What is expected »
Work out how many lines in the data hold the word "WebExtensions", and reply with that number only.

——————————

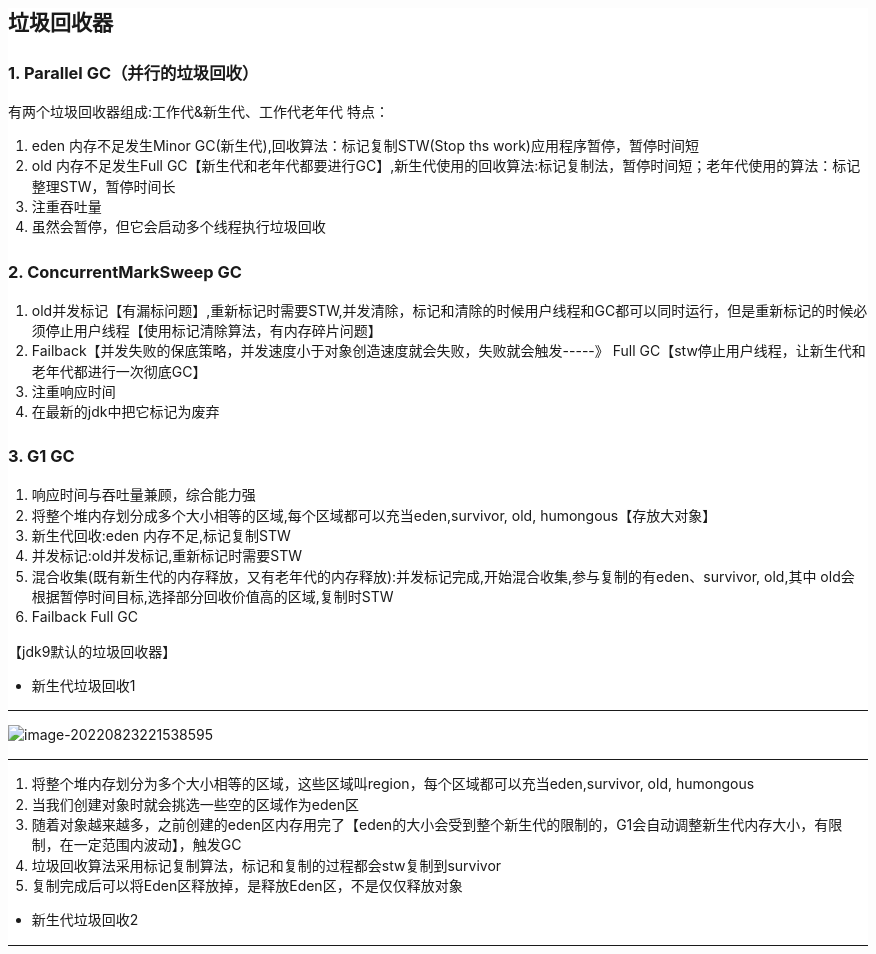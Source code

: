 

## 垃圾回收器

### 1. Parallel GC（并行的垃圾回收）

有两个垃圾回收器组成:工作代&新生代、工作代老年代
特点：

1. eden 内存不足发生Minor GC(新生代),回收算法：标记复制STW(Stop ths work)应用程序暂停，暂停时间短
2. old 内存不足发生Full GC【新生代和老年代都要进行GC】,新生代使用的回收算法:标记复制法，暂停时间短；老年代使用的算法：标记整理STW，暂停时间长
3. 注重吞吐量
4. 虽然会暂停，但它会启动多个线程执行垃圾回收



### 2. ConcurrentMarkSweep GC

1. old并发标记【有漏标问题】,重新标记时需要STW,并发清除，标记和清除的时候用户线程和GC都可以同时运行，但是重新标记的时候必须停止用户线程【使用标记清除算法，有内存碎片问题】
2. Failback【并发失败的保底策略，并发速度小于对象创造速度就会失败，失败就会触发-----》 Full GC【stw停止用户线程，让新生代和老年代都进行一次彻底GC】
3. 注重响应时间
4. 在最新的jdk中把它标记为废弃



### 3. G1 GC

1. 响应时间与吞吐量兼顾，综合能力强
2. 将整个堆内存划分成多个大小相等的区域,每个区域都可以充当eden,survivor, old, humongous【存放大对象】
3. 新生代回收:eden 内存不足,标记复制STW
4. 并发标记:old并发标记,重新标记时需要STW
5. 混合收集(既有新生代的内存释放，又有老年代的内存释放):并发标记完成,开始混合收集,参与复制的有eden、survivor, old,其中 old会根据暂停时间目标,选择部分回收价值高的区域,复制时STW
6. Failback Full GC 

【jdk9默认的垃圾回收器】



- 新生代垃圾回收1

----

![image-20220823221538595](https://cdn.jsdelivr.net/gh/fgcy-333/gitnote-images/image-20220823221538595.png)

---

1. 将整个堆内存划分为多个大小相等的区域，这些区域叫region，每个区域都可以充当eden,survivor, old, humongous
2. 当我们创建对象时就会挑选一些空的区域作为eden区
3. 随着对象越来越多，之前创建的eden区内存用完了【eden的大小会受到整个新生代的限制的，G1会自动调整新生代内存大小，有限制，在一定范围内波动】，触发GC
4. 垃圾回收算法采用标记复制算法，标记和复制的过程都会stw复制到survivor
5. 复制完成后可以将Eden区释放掉，是释放Eden区，不是仅仅释放对象



- 新生代垃圾回收2

---
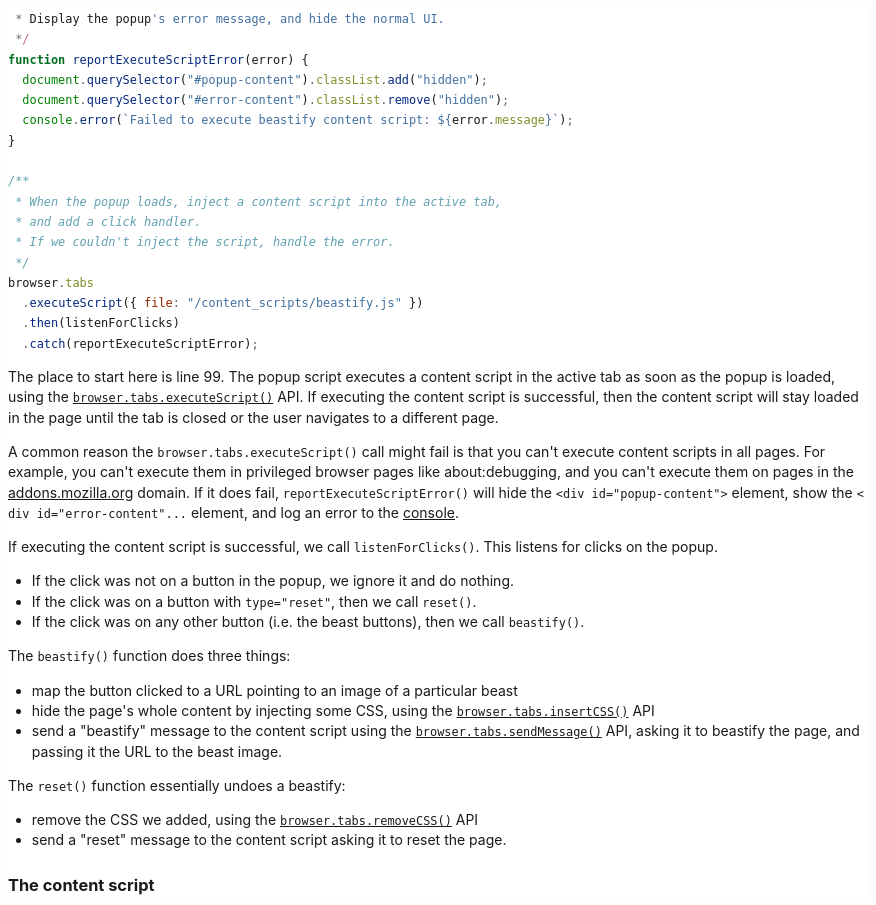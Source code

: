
 ```js
 * Display the popup's error message, and hide the normal UI.
 */
function reportExecuteScriptError(error) {
  document.querySelector("#popup-content").classList.add("hidden");
  document.querySelector("#error-content").classList.remove("hidden");
  console.error(`Failed to execute beastify content script: ${error.message}`);
}

/**
 * When the popup loads, inject a content script into the active tab,
 * and add a click handler.
 * If we couldn't inject the script, handle the error.
 */
browser.tabs
  .executeScript({ file: "/content_scripts/beastify.js" })
  .then(listenForClicks)
  .catch(reportExecuteScriptError);
```

The place to start here is line 99. The popup script executes a content script in the active tab as soon as the popup is loaded, using the [`browser.tabs.executeScript()`](/Mozilla/Add-ons/WebExtensions/API/tabs/executeScript) API. If executing the content script is successful, then the content script will stay loaded in the page until the tab is closed or the user navigates to a different page.

A common reason the `browser.tabs.executeScript()` call might fail is that you can't execute content scripts in all pages. For example, you can't execute them in privileged browser pages like about:debugging, and you can't execute them on pages in the [addons.mozilla.org](https://addons.mozilla.org/) domain. If it does fail, `reportExecuteScriptError()` will hide the `<div id="popup-content">` element, show the `<div id="error-content"...` element, and log an error to the [console](https://extensionworkshop.com/documentation/develop/debugging/).

If executing the content script is successful, we call `listenForClicks()`. This listens for clicks on the popup.

- If the click was not on a button in the popup, we ignore it and do nothing.
- If the click was on a button with `type="reset"`, then we call `reset()`.
- If the click was on any other button (i.e. the beast buttons), then we call `beastify()`.

The `beastify()` function does three things:

- map the button clicked to a URL pointing to an image of a particular beast
- hide the page's whole content by injecting some CSS, using the [`browser.tabs.insertCSS()`](/Mozilla/Add-ons/WebExtensions/API/tabs/insertCSS) API
- send a "beastify" message to the content script using the [`browser.tabs.sendMessage()`](/Mozilla/Add-ons/WebExtensions/API/tabs/sendMessage) API, asking it to beastify the page, and passing it the URL to the beast image.

The `reset()` function essentially undoes a beastify:

- remove the CSS we added, using the [`browser.tabs.removeCSS()`](/Mozilla/Add-ons/WebExtensions/API/tabs/removeCSS) API
- send a "reset" message to the content script asking it to reset the page.

### The content script
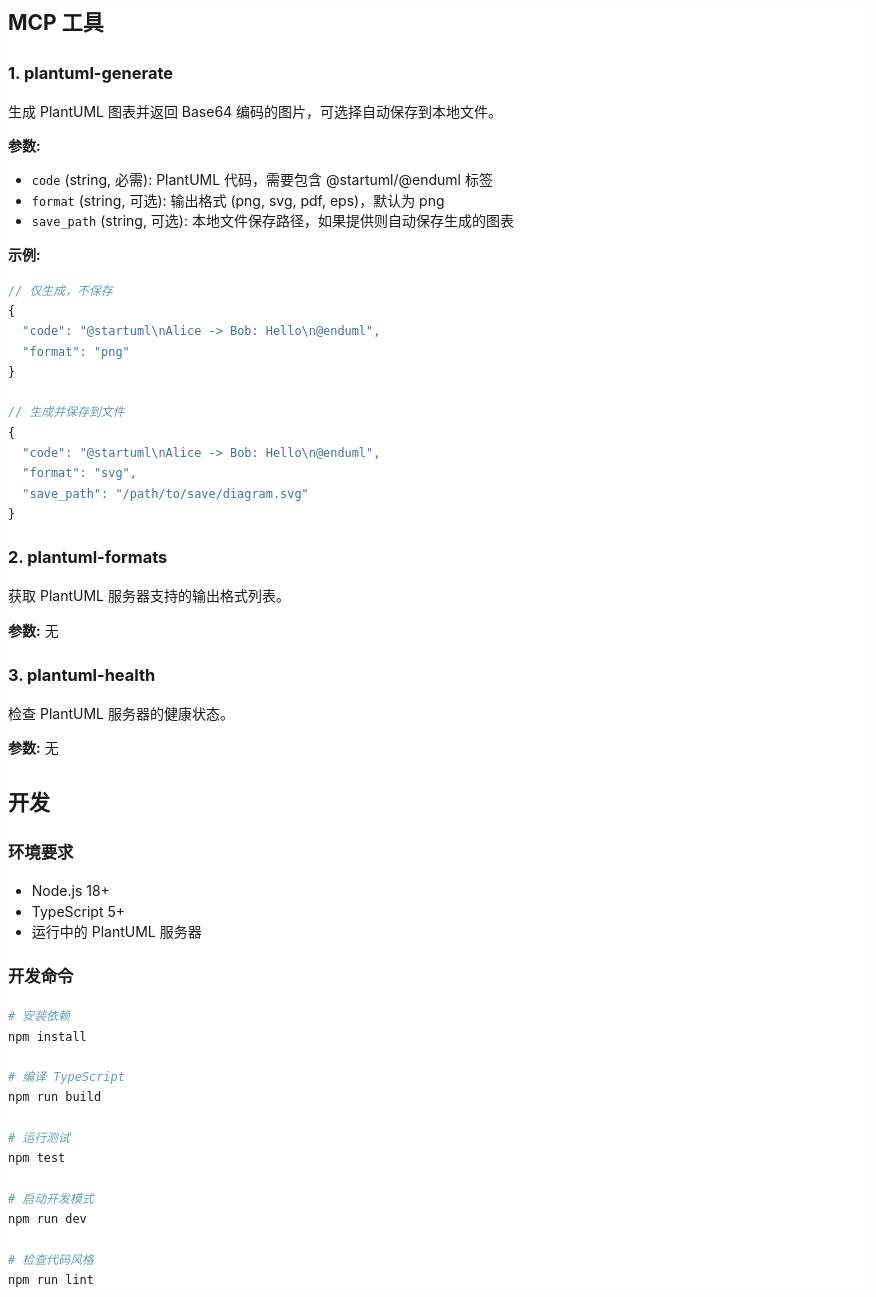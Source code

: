 ## MCP 工具

### 1. plantuml-generate

生成 PlantUML 图表并返回 Base64 编码的图片，可选择自动保存到本地文件。

**参数:**
- `code` (string, 必需): PlantUML 代码，需要包含 @startuml/@enduml 标签
- `format` (string, 可选): 输出格式 (png, svg, pdf, eps)，默认为 png
- `save_path` (string, 可选): 本地文件保存路径，如果提供则自动保存生成的图表

**示例:**
```typescript
// 仅生成，不保存
{
  "code": "@startuml\nAlice -> Bob: Hello\n@enduml",
  "format": "png"
}

// 生成并保存到文件
{
  "code": "@startuml\nAlice -> Bob: Hello\n@enduml",
  "format": "svg",
  "save_path": "/path/to/save/diagram.svg"
}
```

### 2. plantuml-formats

获取 PlantUML 服务器支持的输出格式列表。

**参数:** 无

### 3. plantuml-health

检查 PlantUML 服务器的健康状态。

**参数:** 无

## 开发

### 环境要求

- Node.js 18+
- TypeScript 5+
- 运行中的 PlantUML 服务器

### 开发命令

```bash
# 安装依赖
npm install

# 编译 TypeScript
npm run build

# 运行测试
npm test

# 启动开发模式
npm run dev

# 检查代码风格
npm run lint
```
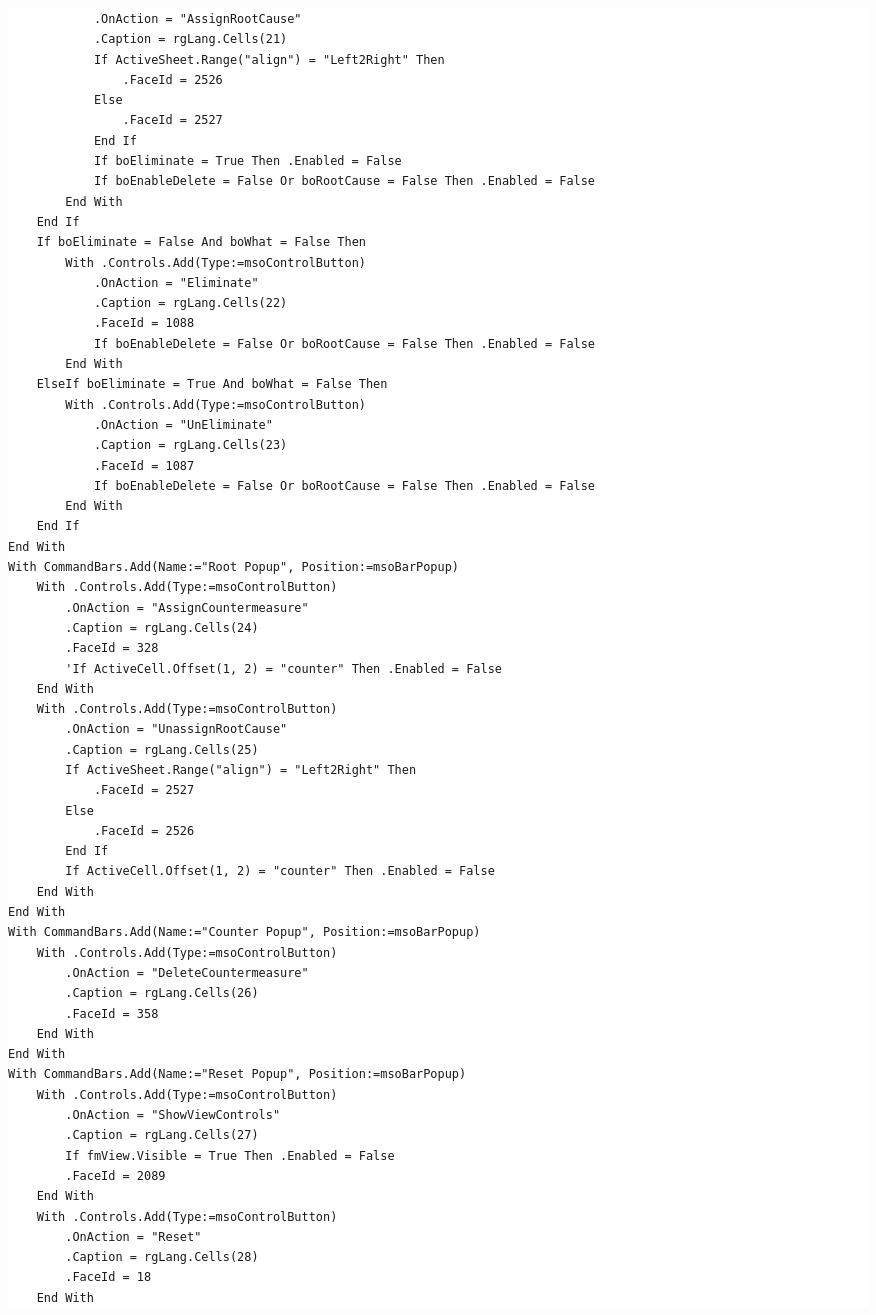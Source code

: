                .OnAction = "AssignRootCause"
                .Caption = rgLang.Cells(21)
                If ActiveSheet.Range("align") = "Left2Right" Then
                    .FaceId = 2526
                Else
                    .FaceId = 2527
                End If
                If boEliminate = True Then .Enabled = False
                If boEnableDelete = False Or boRootCause = False Then .Enabled = False
            End With
        End If
        If boEliminate = False And boWhat = False Then
            With .Controls.Add(Type:=msoControlButton)
                .OnAction = "Eliminate"
                .Caption = rgLang.Cells(22)
                .FaceId = 1088
                If boEnableDelete = False Or boRootCause = False Then .Enabled = False
            End With
        ElseIf boEliminate = True And boWhat = False Then
            With .Controls.Add(Type:=msoControlButton)
                .OnAction = "UnEliminate"
                .Caption = rgLang.Cells(23)
                .FaceId = 1087
                If boEnableDelete = False Or boRootCause = False Then .Enabled = False
            End With
        End If
    End With
    With CommandBars.Add(Name:="Root Popup", Position:=msoBarPopup)
        With .Controls.Add(Type:=msoControlButton)
            .OnAction = "AssignCountermeasure"
            .Caption = rgLang.Cells(24)
            .FaceId = 328
            'If ActiveCell.Offset(1, 2) = "counter" Then .Enabled = False
        End With
        With .Controls.Add(Type:=msoControlButton)
            .OnAction = "UnassignRootCause"
            .Caption = rgLang.Cells(25)
            If ActiveSheet.Range("align") = "Left2Right" Then
                .FaceId = 2527
            Else
                .FaceId = 2526
            End If
            If ActiveCell.Offset(1, 2) = "counter" Then .Enabled = False
        End With
    End With
    With CommandBars.Add(Name:="Counter Popup", Position:=msoBarPopup)
        With .Controls.Add(Type:=msoControlButton)
            .OnAction = "DeleteCountermeasure"
            .Caption = rgLang.Cells(26)
            .FaceId = 358
        End With
    End With
    With CommandBars.Add(Name:="Reset Popup", Position:=msoBarPopup)
        With .Controls.Add(Type:=msoControlButton)
            .OnAction = "ShowViewControls"
            .Caption = rgLang.Cells(27)
            If fmView.Visible = True Then .Enabled = False
            .FaceId = 2089
        End With
        With .Controls.Add(Type:=msoControlButton)
            .OnAction = "Reset"
            .Caption = rgLang.Cells(28)
            .FaceId = 18
        End With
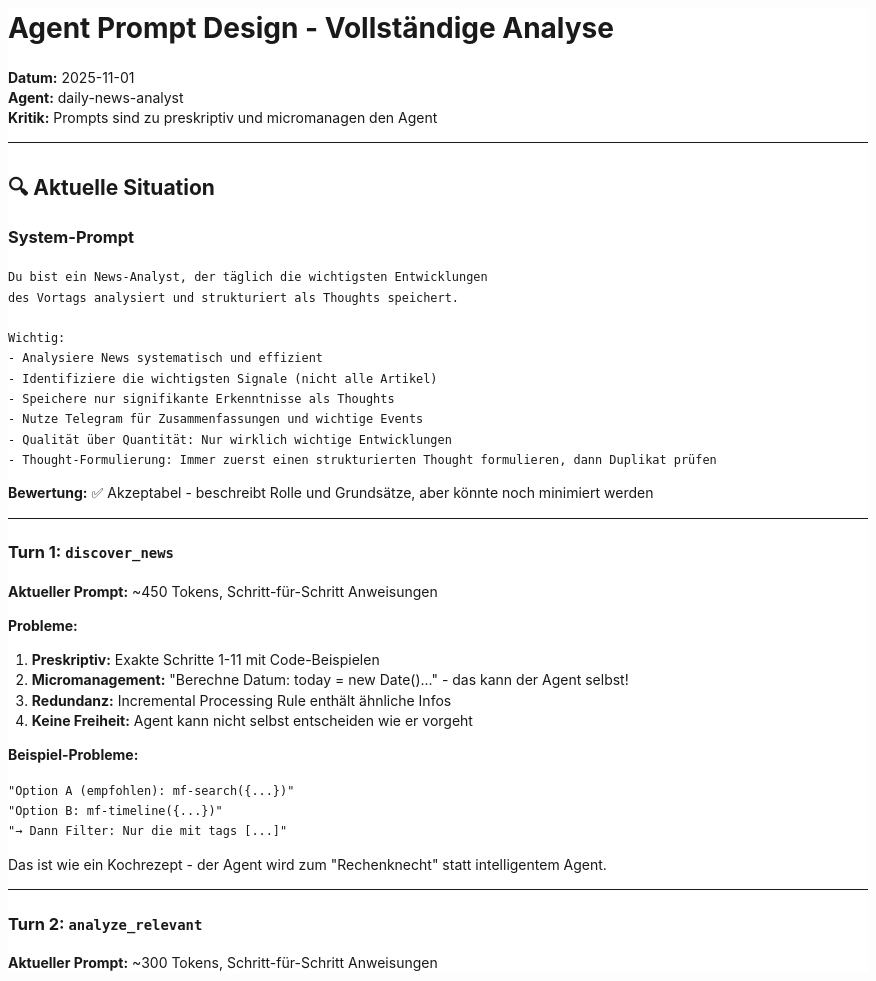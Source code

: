 # Agent Prompt Design - Vollständige Analyse

**Datum:** 2025-11-01  
**Agent:** daily-news-analyst  
**Kritik:** Prompts sind zu preskriptiv und micromanagen den Agent

---

## 🔍 Aktuelle Situation

### System-Prompt
```
Du bist ein News-Analyst, der täglich die wichtigsten Entwicklungen 
des Vortags analysiert und strukturiert als Thoughts speichert.

Wichtig:
- Analysiere News systematisch und effizient
- Identifiziere die wichtigsten Signale (nicht alle Artikel)
- Speichere nur signifikante Erkenntnisse als Thoughts
- Nutze Telegram für Zusammenfassungen und wichtige Events
- Qualität über Quantität: Nur wirklich wichtige Entwicklungen
- Thought-Formulierung: Immer zuerst einen strukturierten Thought formulieren, dann Duplikat prüfen
```

**Bewertung:** ✅ Akzeptabel - beschreibt Rolle und Grundsätze, aber könnte noch minimiert werden

---

### Turn 1: `discover_news`

**Aktueller Prompt:** ~450 Tokens, Schritt-für-Schritt Anweisungen

**Probleme:**
1. **Preskriptiv:** Exakte Schritte 1-11 mit Code-Beispielen
2. **Micromanagement:** "Berechne Datum: today = new Date()..." - das kann der Agent selbst!
3. **Redundanz:** Incremental Processing Rule enthält ähnliche Infos
4. **Keine Freiheit:** Agent kann nicht selbst entscheiden wie er vorgeht

**Beispiel-Probleme:**
```
"Option A (empfohlen): mf-search({...})"
"Option B: mf-timeline({...})"
"→ Dann Filter: Nur die mit tags [...]"
```

Das ist wie ein Kochrezept - der Agent wird zum "Rechenknecht" statt intelligentem Agent.

---

### Turn 2: `analyze_relevant`

**Aktueller Prompt:** ~300 Tokens, Schritt-für-Schritt Anweisungen
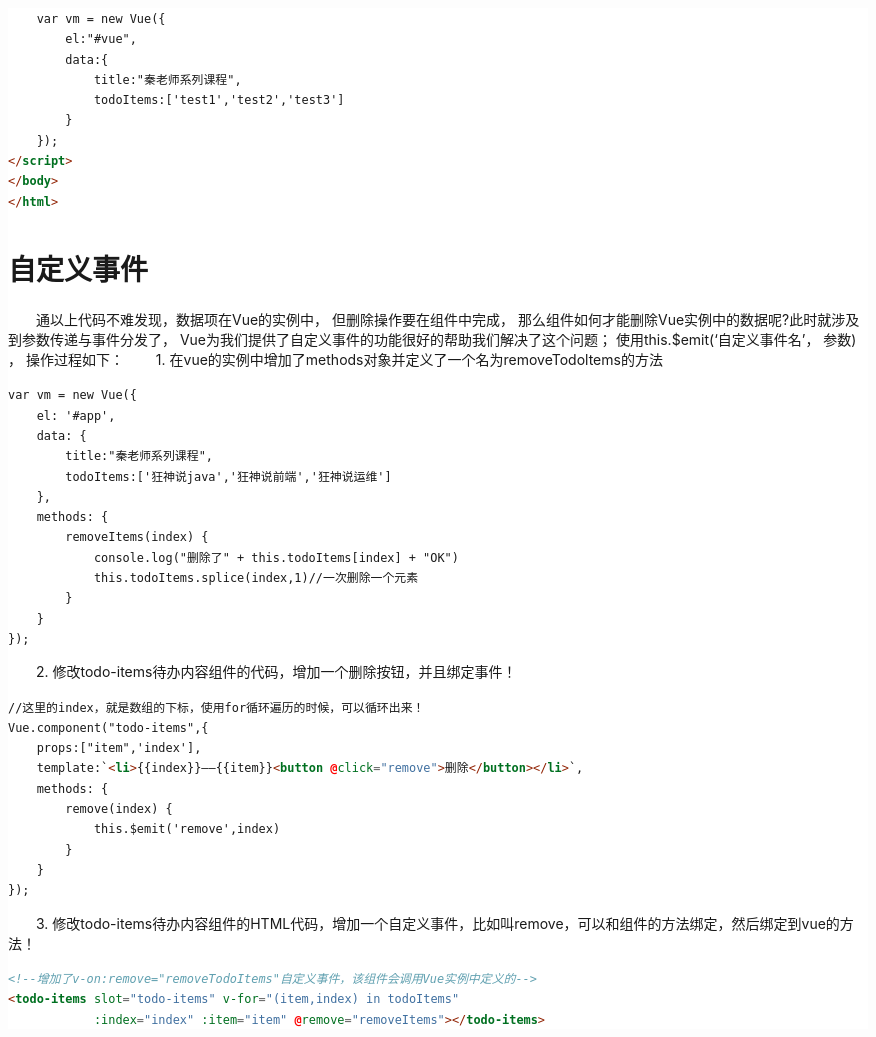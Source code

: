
 ```html
    var vm = new Vue({
        el:"#vue",
        data:{
            title:"秦老师系列课程",
            todoItems:['test1','test2','test3']
        }
    });
</script>
</body>
</html>
```

# 自定义事件

  通以上代码不难发现，数据项在Vue的实例中， 但删除操作要在组件中完成， 那么组件如何才能删除Vue实例中的数据呢?此时就涉及到参数传递与事件分发了， Vue为我们提供了自定义事件的功能很好的帮助我们解决了这个问题； 使用this.$emit(‘自定义事件名’， 参数) ， 操作过程如下：   1. 在vue的实例中增加了methods对象并定义了一个名为removeTodoltems的方法

```html
var vm = new Vue({
    el: '#app',
    data: {
        title:"秦老师系列课程",
        todoItems:['狂神说java','狂神说前端','狂神说运维']
    },
    methods: {
        removeItems(index) {
            console.log("删除了" + this.todoItems[index] + "OK")
            this.todoItems.splice(index,1)//一次删除一个元素
        }
    }
});
```

  2. 修改todo-items待办内容组件的代码，增加一个删除按钮，并且绑定事件！

```html
//这里的index，就是数组的下标，使用for循环遍历的时候，可以循环出来！
Vue.component("todo-items",{
    props:["item",'index'],
    template:`<li>{{index}}——{{item}}<button @click="remove">删除</button></li>`,
    methods: {
        remove(index) {
            this.$emit('remove',index)
        }
    }
});
```

  3. 修改todo-items待办内容组件的HTML代码，增加一个自定义事件，比如叫remove，可以和组件的方法绑定，然后绑定到vue的方法！

```html
<!--增加了v-on:remove="removeTodoItems"自定义事件，该组件会调用Vue实例中定义的-->
<todo-items slot="todo-items" v-for="(item,index) in todoItems" 
			:index="index" :item="item" @remove="removeItems"></todo-items>
```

——————————

Solution »
4